- Try it -
Pick out all lines with the word "association" from the records that follow.

- Collected data -
----
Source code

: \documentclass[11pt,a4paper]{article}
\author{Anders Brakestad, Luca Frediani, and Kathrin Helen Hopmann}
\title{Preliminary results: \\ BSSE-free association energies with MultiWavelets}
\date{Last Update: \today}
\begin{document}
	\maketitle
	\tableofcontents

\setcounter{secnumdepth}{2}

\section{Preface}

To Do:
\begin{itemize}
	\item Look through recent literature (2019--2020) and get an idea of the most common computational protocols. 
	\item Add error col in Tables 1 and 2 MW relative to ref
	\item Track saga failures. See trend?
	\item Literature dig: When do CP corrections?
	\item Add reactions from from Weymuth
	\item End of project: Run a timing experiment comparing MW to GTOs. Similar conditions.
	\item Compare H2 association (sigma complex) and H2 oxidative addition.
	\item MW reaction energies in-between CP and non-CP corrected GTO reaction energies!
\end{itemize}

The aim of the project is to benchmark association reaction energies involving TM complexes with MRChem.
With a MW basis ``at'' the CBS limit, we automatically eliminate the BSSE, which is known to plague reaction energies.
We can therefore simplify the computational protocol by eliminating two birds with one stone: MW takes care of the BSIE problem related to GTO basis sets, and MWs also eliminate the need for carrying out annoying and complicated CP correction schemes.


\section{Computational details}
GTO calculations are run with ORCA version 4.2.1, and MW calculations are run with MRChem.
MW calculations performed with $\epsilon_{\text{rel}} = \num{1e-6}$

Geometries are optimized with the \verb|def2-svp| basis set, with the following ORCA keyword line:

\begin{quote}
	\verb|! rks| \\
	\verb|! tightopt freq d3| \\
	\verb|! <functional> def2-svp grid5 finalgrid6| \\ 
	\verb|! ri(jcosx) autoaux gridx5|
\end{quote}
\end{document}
----
- Your solution -
\title{Preliminary results: \\ BSSE-free association energies with MultiWavelets}
	\item Compare H2 association (sigma complex) and H2 oxidative addition.
The aim of the project is to benchmark association reaction energies involving TM complexes with MRChem.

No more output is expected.